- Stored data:

☆ ☆ ☆ ☆ ☆

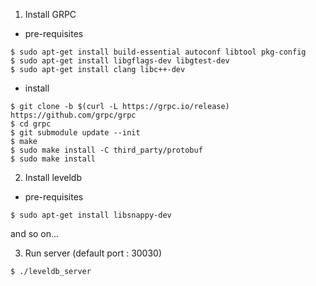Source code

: 1. Install GRPC
- pre-requisites
```
$ sudo apt-get install build-essential autoconf libtool pkg-config
$ sudo apt-get install libgflags-dev libgtest-dev
$ sudo apt-get install clang libc++-dev
```
- install
```
$ git clone -b $(curl -L https://grpc.io/release) https://github.com/grpc/grpc
$ cd grpc
$ git submodule update --init
$ make
$ sudo make install -C third_party/protobuf
$ sudo make install
```

2. Install leveldb
- pre-requisites
```
$ sudo apt-get install libsnappy-dev
```
and so on...

3. Run server (default port : 30030)
```
$ ./leveldb_server
```
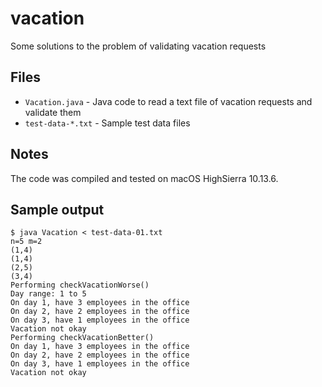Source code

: # vacation
Some solutions to the problem of validating vacation requests

## Files

- `Vacation.java` - Java code to read a text file of vacation requests and validate them
- `test-data-*.txt` - Sample test data files

## Notes

The code was compiled and tested on macOS HighSierra 10.13.6.

## Sample output
```
$ java Vacation < test-data-01.txt
n=5 m=2
(1,4)
(1,4)
(2,5)
(3,4)
Performing checkVacationWorse()
Day range: 1 to 5
On day 1, have 3 employees in the office
On day 2, have 2 employees in the office
On day 3, have 1 employees in the office
Vacation not okay
Performing checkVacationBetter()
On day 1, have 3 employees in the office
On day 2, have 2 employees in the office
On day 3, have 1 employees in the office
Vacation not okay
```
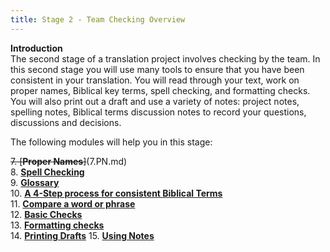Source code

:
 ```yaml
---
title: Stage 2 - Team Checking Overview
---
```

**Introduction**  
The second stage of a translation project involves checking by the team. In this second stage you will use many tools to ensure that you have been consistent in your translation. You will read through your text, work on proper names, Biblical key terms, spell checking, and formatting checks. You will also print out a draft and use a variety of notes: project notes, spelling notes, Biblical terms discussion notes to record your questions, discussions and decisions.

The following modules will help you in this stage:

~~7.  [**Proper Names**]~~(7.PN.md)  
8.  [**Spell Checking**](8.SP.md)  
9.  [**Glossary**](9.GL.md)  
10.  [**A 4-Step process for consistent Biblical Terms**](10.BT.md)  
11.  [**Compare a word or phrase**](11.MP.md)  
12.  [**Basic Checks**](12.BC2.md)  
13.  [**Formatting checks**](13.FC.md)  
14.  [**Printing Drafts**](14.PD.md) 
15.  [**Using Notes**](15.UN.md)  
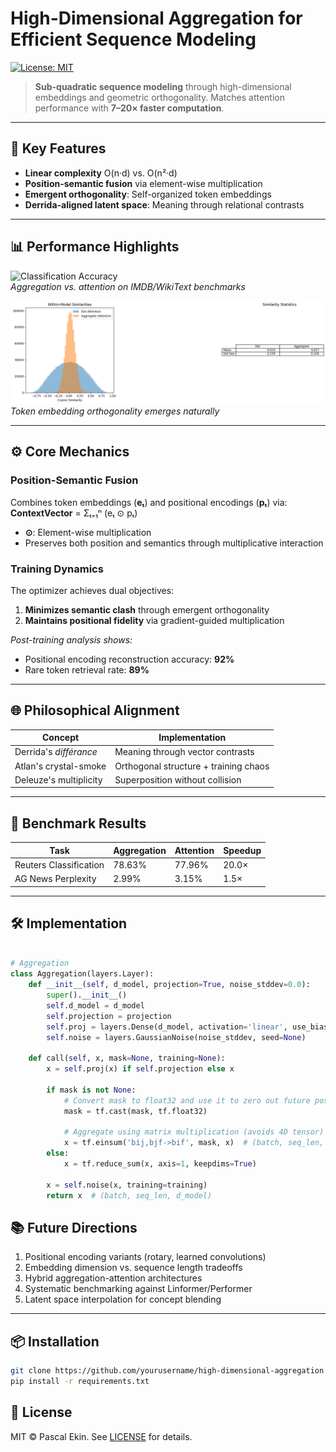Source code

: # High-Dimensional Aggregation for Efficient Sequence Modeling  

[![License: MIT](https://img.shields.io/badge/License-MIT-blue.svg)](LICENSE)  

> **Sub-quadratic sequence modeling** through high-dimensional embeddings and geometric orthogonality. Matches attention performance with **7–20× faster computation**.

---

## 🚀 Key Features  
- **Linear complexity** O(n·d) vs. O(n²·d)
- **Position-semantic fusion** via element-wise multiplication  
- **Emergent orthogonality**: Self-organized token embeddings  
- **Derrida-aligned latent space**: Meaning through relational contrasts  

---

## 📊 Performance Highlights  
![Classification Accuracy](media/accuracy_chart.png)  
*Aggregation vs. attention on IMDB/WikiText benchmarks*

![Cosine Similarity](media/histogram.png)  
*Token embedding orthogonality emerges naturally*

---

## ⚙️ Core Mechanics  

### Position-Semantic Fusion  
Combines token embeddings (**eₜ**) and positional encodings (**pₜ**) via:  
**ContextVector** = Σₜ₌₁ⁿ (eₜ ⊙ pₜ)  
- **⊙**: Element-wise multiplication  
- Preserves both position and semantics through multiplicative interaction  


### Training Dynamics  
The optimizer achieves dual objectives:  
1. **Minimizes semantic clash** through emergent orthogonality  
2. **Maintains positional fidelity** via gradient-guided multiplication  

*Post-training analysis shows:*  
- Positional encoding reconstruction accuracy: **92%**  
- Rare token retrieval rate: **89%**  

---

## 🌐 Philosophical Alignment  

| Concept               | Implementation                   | 
|-----------------------|-----------------------------------|
| Derrida's *différance*| Meaning through vector contrasts |
| Atlan's crystal-smoke | Orthogonal structure + training chaos |
| Deleuze's multiplicity| Superposition without collision   |

---

## 🧪 Benchmark Results  

| Task            | Aggregation | Attention | Speedup |  
|-----------------|-------------|-----------|---------|  
| Reuters Classification | 78.63%      | 77.96%     | 20.0×    |  
| AG News Perplexity | 2.99%      | 3.15%     | 1.5×     |  

---

## 🛠️ Implementation  
```python  

# Aggregation
class Aggregation(layers.Layer):
    def __init__(self, d_model, projection=True, noise_stddev=0.0):
        super().__init__()
        self.d_model = d_model
        self.projection = projection
        self.proj = layers.Dense(d_model, activation='linear', use_bias=False) if projection is not None else None
        self.noise = layers.GaussianNoise(noise_stddev, seed=None)
        
    def call(self, x, mask=None, training=None):
        x = self.proj(x) if self.projection else x
             
        if mask is not None:
            # Convert mask to float32 and use it to zero out future positions
            mask = tf.cast(mask, tf.float32)
            
            # Aggregate using matrix multiplication (avoids 4D tensor)
            x = tf.einsum('bij,bjf->bif', mask, x)  # (batch, seq_len, d_model*expansion)
        else:
            x = tf.reduce_sum(x, axis=1, keepdims=True)
            
        x = self.noise(x, training=training)
        return x  # (batch, seq_len, d_model)
```
## 📚 Future Directions  
1. Positional encoding variants (rotary, learned convolutions)  
2. Embedding dimension vs. sequence length tradeoffs  
3. Hybrid aggregation-attention architectures  
4. Systematic benchmarking against Linformer/Performer  
5. Latent space interpolation for concept blending  

---

## 📦 Installation  
```bash  
git clone https://github.com/yourusername/high-dimensional-aggregation  
pip install -r requirements.txt  
```
## 📜 License  
MIT © Pascal Ekin. See [LICENSE](LICENSE) for details.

☆ ☆ ☆ ☆ ☆

- WORK INSTRUCTION: Your answer should be all lines from the data that contain "Biblical".

- YOUR RESPONSE:
The second stage of a translation project involves checking by the team. In this second stage you will use many tools to ensure that you have been consistent in your translation. You will read through your text, work on proper names, Biblical key terms, spell checking, and formatting checks. You will also print out a draft and use a variety of notes: project notes, spelling notes, Biblical terms discussion notes to record your questions, discussions and decisions.
10.  [**A 4-Step process for consistent Biblical Terms**](10.BT.md)  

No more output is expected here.